■ **WORK INSTRUCTIONS**:
In the material below, find all lines with the string "about" and copy them.

---------------

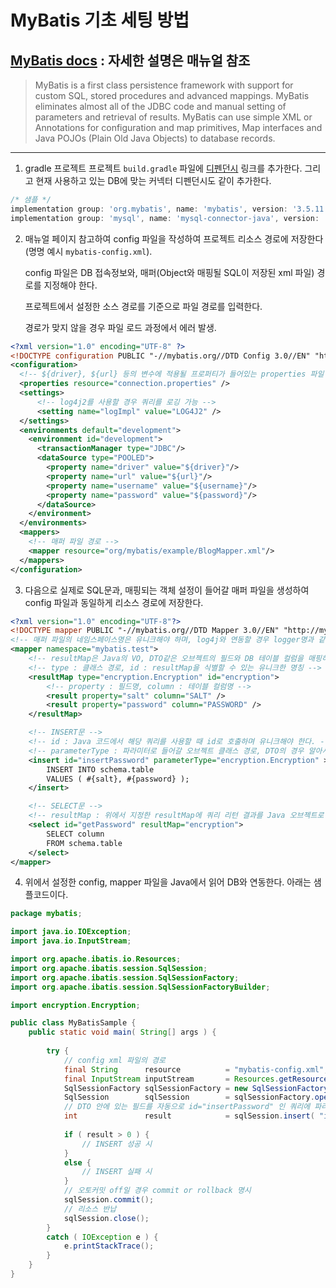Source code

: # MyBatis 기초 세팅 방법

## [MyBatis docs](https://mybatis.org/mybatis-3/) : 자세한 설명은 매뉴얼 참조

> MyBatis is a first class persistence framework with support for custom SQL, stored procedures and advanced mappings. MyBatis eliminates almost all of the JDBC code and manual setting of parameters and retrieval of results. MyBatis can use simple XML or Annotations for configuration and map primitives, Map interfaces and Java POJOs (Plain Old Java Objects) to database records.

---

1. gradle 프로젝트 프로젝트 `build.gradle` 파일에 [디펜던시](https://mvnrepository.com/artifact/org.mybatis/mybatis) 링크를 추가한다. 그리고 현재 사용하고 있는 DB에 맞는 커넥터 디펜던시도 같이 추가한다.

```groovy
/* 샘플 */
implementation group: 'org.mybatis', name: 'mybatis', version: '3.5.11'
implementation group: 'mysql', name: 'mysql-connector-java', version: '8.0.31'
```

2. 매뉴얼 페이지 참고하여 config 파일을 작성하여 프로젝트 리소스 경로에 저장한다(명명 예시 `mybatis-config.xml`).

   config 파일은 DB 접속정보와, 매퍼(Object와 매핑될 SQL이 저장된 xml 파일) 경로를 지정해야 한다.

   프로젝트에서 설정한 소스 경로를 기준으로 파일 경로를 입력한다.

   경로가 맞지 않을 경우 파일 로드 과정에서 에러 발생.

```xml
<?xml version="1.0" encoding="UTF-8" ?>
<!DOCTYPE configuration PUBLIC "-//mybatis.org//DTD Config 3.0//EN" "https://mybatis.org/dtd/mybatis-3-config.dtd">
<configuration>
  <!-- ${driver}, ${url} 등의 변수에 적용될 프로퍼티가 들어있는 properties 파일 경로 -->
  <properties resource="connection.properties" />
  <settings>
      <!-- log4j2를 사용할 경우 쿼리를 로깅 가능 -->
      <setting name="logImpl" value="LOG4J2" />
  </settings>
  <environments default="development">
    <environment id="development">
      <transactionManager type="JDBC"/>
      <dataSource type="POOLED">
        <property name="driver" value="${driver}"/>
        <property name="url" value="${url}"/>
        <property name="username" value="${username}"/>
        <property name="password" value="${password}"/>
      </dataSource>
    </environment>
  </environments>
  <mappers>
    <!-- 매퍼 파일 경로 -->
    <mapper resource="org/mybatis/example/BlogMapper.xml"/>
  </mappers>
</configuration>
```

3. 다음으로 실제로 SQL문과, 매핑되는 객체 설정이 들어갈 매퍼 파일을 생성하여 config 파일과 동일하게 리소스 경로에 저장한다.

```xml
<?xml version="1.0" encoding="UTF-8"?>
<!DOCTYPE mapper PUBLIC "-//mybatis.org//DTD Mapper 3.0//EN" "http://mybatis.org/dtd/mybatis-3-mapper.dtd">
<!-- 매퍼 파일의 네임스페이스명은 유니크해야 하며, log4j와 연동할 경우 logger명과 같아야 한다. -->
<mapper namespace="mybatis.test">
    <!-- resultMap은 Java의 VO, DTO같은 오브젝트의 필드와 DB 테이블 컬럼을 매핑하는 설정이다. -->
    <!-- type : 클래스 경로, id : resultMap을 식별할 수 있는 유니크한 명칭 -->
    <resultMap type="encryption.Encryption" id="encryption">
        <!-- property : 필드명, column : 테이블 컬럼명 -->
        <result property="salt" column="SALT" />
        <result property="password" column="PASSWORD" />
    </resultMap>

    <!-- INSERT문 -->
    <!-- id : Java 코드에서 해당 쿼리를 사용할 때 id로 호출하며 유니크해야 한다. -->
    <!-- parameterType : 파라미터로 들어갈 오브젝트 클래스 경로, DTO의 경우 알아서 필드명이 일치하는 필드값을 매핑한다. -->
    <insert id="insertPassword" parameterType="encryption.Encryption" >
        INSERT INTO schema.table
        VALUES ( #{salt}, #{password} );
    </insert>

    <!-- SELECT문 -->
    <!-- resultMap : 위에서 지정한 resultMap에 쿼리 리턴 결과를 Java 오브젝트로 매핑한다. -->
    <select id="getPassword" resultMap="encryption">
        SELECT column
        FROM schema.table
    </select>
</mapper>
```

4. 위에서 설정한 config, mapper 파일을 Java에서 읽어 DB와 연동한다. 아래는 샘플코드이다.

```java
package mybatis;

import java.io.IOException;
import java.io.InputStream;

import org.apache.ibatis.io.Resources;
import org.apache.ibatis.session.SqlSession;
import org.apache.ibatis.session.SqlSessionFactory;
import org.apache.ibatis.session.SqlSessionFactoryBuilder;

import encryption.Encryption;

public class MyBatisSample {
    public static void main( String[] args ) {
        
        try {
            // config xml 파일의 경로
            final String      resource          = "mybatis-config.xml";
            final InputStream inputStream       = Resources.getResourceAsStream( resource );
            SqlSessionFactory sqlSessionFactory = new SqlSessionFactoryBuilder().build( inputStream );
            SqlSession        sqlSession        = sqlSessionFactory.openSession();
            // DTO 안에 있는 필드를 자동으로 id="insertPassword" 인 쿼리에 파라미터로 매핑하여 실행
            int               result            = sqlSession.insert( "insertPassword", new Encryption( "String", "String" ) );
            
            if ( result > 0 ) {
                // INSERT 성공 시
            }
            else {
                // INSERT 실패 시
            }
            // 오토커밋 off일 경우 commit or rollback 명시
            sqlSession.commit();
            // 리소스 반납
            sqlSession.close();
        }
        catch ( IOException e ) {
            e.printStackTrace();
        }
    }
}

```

---------------

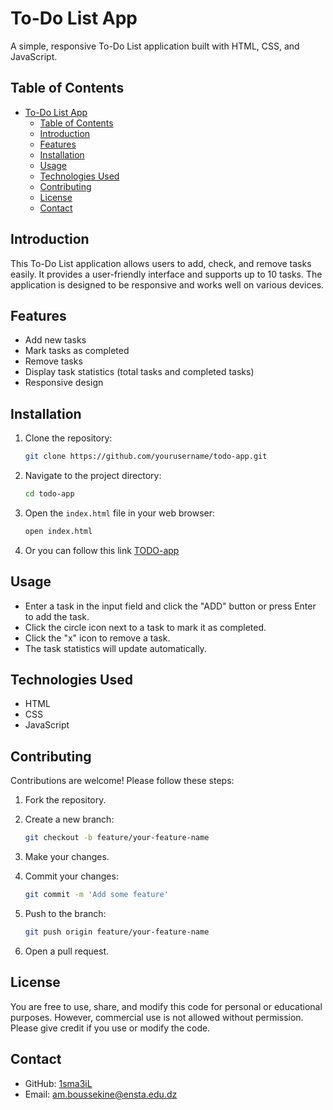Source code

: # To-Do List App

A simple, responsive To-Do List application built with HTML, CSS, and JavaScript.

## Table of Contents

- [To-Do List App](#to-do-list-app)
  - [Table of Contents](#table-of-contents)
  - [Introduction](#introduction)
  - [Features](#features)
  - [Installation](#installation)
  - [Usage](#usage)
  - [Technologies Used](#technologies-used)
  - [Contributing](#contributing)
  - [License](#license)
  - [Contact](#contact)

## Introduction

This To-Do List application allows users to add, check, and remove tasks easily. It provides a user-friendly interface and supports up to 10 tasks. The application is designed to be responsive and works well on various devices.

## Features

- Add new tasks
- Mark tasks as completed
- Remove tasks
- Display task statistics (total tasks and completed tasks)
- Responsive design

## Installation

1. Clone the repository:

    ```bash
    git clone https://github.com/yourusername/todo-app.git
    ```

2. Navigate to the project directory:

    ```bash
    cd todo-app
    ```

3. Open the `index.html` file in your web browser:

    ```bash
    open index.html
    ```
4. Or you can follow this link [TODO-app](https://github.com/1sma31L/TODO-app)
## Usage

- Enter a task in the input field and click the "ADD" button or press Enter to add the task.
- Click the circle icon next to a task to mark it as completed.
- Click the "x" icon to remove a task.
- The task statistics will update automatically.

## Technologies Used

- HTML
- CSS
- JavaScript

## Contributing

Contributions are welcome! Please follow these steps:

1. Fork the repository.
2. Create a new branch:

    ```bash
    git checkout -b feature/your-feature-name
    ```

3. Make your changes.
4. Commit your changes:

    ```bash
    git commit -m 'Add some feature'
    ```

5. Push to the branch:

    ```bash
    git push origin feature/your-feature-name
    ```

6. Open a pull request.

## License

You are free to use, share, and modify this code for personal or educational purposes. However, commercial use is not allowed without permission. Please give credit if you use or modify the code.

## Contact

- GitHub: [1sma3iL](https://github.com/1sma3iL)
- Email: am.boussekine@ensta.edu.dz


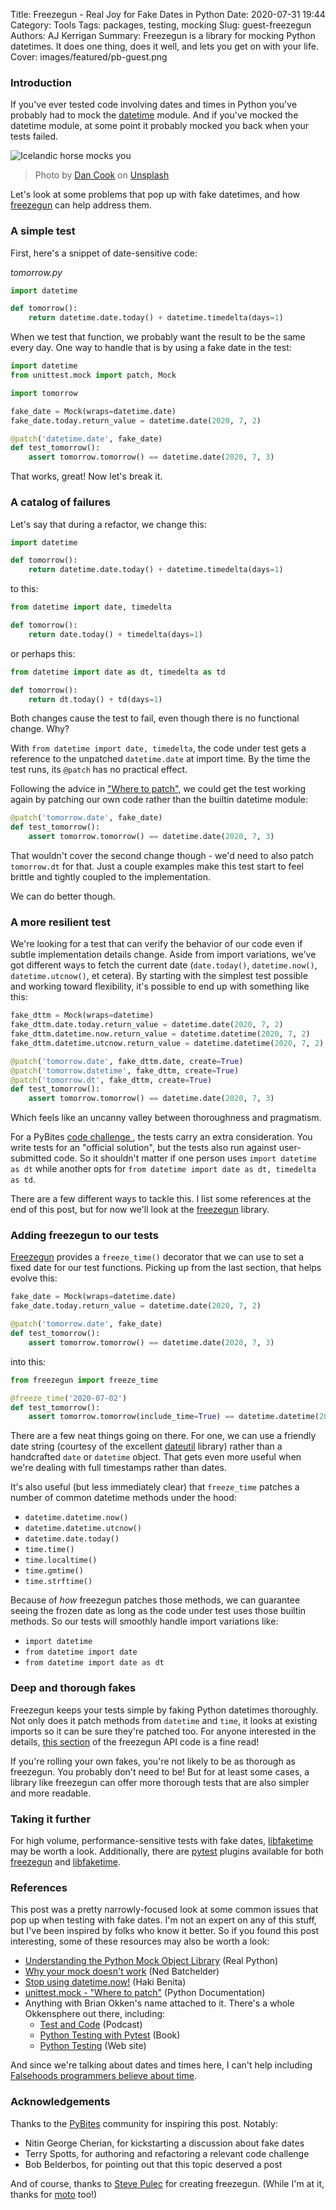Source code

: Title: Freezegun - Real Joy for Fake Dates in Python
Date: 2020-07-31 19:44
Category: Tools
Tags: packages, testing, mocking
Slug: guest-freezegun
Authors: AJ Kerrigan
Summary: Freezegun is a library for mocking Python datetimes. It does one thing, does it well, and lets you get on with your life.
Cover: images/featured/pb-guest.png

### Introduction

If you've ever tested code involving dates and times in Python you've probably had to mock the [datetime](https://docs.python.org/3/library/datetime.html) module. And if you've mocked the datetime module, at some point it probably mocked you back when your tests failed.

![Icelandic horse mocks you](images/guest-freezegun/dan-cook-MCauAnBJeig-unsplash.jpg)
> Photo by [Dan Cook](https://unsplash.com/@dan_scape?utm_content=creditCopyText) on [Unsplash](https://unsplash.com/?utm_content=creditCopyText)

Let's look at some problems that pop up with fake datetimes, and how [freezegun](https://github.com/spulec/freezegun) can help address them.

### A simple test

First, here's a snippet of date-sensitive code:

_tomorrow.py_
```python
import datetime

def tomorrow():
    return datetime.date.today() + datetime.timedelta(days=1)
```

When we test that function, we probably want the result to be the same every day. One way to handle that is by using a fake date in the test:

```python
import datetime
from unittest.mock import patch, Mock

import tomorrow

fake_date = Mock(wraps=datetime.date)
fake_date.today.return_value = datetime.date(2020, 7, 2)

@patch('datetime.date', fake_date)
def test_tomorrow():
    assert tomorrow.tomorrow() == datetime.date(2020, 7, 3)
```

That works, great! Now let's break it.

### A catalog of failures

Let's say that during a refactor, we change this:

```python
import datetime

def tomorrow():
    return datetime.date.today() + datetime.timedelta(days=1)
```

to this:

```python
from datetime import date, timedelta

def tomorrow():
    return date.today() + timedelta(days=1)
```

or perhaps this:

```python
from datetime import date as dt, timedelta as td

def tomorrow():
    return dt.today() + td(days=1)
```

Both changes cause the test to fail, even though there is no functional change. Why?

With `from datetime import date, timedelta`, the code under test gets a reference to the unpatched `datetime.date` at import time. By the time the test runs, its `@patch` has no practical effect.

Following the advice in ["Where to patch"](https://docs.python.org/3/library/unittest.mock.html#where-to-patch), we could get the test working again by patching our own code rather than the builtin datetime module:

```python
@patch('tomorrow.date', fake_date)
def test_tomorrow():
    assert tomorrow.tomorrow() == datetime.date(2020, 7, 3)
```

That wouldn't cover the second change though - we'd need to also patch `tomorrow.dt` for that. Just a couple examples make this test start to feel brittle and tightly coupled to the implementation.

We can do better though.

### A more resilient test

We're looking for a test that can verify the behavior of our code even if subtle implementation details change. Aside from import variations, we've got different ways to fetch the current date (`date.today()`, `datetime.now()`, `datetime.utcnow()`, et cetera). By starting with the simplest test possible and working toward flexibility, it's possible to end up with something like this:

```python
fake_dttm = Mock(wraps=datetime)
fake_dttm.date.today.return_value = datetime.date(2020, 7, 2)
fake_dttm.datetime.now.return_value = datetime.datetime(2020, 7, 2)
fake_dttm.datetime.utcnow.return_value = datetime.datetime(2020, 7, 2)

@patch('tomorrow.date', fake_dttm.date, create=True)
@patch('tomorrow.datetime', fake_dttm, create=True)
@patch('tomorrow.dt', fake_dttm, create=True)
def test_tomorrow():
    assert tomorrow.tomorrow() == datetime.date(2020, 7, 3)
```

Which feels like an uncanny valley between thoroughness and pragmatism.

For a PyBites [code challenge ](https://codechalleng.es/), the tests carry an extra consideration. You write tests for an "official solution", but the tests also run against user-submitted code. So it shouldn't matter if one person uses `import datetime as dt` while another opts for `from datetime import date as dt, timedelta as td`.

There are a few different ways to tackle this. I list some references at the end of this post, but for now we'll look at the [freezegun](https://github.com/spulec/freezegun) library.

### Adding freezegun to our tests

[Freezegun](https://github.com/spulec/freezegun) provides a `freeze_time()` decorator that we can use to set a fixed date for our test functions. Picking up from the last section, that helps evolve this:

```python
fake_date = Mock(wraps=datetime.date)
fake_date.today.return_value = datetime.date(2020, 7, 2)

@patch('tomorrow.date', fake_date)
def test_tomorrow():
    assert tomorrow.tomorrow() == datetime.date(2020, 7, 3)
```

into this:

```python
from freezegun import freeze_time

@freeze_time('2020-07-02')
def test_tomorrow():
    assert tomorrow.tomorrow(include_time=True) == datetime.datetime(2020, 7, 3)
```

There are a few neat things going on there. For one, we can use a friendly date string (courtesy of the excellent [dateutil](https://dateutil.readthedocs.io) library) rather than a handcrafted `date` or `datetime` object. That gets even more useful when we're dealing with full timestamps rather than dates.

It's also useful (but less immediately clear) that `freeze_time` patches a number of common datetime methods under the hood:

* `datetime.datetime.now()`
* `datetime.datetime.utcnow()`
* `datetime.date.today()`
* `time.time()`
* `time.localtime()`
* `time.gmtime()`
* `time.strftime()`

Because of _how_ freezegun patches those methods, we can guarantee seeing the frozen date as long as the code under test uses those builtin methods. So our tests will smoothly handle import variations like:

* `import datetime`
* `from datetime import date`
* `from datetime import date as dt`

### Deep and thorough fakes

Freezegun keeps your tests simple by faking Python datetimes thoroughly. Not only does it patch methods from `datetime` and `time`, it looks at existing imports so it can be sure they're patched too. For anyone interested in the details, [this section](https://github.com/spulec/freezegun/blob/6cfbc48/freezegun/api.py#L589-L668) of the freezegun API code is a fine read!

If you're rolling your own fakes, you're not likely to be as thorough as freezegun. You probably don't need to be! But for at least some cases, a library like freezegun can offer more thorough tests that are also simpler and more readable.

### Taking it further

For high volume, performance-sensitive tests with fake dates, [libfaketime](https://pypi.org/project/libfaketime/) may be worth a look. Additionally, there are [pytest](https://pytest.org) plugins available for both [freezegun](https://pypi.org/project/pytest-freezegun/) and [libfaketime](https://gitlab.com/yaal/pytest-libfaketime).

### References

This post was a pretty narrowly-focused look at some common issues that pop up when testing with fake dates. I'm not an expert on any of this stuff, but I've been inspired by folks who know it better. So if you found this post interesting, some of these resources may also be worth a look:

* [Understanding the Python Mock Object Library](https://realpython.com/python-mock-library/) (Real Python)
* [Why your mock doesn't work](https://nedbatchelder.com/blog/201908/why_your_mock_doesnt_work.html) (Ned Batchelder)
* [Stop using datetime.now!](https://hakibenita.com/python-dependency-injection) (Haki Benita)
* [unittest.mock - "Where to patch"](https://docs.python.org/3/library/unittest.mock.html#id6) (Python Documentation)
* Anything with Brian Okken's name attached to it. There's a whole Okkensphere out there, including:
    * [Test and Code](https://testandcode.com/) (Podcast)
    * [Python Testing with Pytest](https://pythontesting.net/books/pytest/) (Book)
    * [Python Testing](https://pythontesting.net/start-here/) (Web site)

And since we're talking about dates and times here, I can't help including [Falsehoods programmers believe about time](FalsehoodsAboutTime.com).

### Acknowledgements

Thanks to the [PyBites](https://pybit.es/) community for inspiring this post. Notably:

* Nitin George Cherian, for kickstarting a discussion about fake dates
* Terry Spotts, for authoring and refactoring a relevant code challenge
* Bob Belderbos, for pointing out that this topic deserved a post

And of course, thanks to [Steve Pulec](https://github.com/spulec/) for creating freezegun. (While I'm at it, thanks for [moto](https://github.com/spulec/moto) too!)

---------------

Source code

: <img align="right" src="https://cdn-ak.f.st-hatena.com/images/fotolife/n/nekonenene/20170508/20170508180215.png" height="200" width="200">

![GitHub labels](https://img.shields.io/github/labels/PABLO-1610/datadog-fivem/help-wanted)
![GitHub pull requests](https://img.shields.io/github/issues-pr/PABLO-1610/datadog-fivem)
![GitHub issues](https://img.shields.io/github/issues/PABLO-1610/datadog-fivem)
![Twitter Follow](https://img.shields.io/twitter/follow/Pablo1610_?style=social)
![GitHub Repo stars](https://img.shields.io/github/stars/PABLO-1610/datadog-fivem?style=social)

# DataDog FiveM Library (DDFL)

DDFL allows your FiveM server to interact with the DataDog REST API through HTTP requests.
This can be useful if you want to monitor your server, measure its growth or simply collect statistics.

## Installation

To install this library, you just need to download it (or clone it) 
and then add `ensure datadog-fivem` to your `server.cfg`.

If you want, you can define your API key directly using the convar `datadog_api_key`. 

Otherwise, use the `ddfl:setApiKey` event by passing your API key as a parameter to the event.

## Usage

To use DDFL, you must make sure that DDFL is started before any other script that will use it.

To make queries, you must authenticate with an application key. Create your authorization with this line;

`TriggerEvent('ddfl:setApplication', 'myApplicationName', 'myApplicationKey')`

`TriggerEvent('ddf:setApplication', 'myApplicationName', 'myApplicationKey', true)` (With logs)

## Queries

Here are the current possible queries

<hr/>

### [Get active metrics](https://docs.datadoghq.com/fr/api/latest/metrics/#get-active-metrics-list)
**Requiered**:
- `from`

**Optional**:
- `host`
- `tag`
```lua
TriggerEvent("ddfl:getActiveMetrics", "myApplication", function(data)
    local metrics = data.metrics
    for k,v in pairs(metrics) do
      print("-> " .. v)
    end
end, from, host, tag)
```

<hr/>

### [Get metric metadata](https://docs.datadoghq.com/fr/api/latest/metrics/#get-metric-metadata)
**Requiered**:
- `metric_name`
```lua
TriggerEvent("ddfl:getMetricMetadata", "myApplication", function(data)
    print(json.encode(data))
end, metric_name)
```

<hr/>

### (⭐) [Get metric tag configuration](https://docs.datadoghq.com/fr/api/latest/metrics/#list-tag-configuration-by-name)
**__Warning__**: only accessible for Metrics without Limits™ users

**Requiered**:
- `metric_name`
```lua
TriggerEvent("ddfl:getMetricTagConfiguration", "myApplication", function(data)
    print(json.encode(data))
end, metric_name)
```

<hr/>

---------------

■ **FINISHED EXERCISE**:
And since we're talking about dates and times here, I can't help including [Falsehoods programmers believe about time](FalsehoodsAboutTime.com).
* Nitin George Cherian, for kickstarting a discussion about fake dates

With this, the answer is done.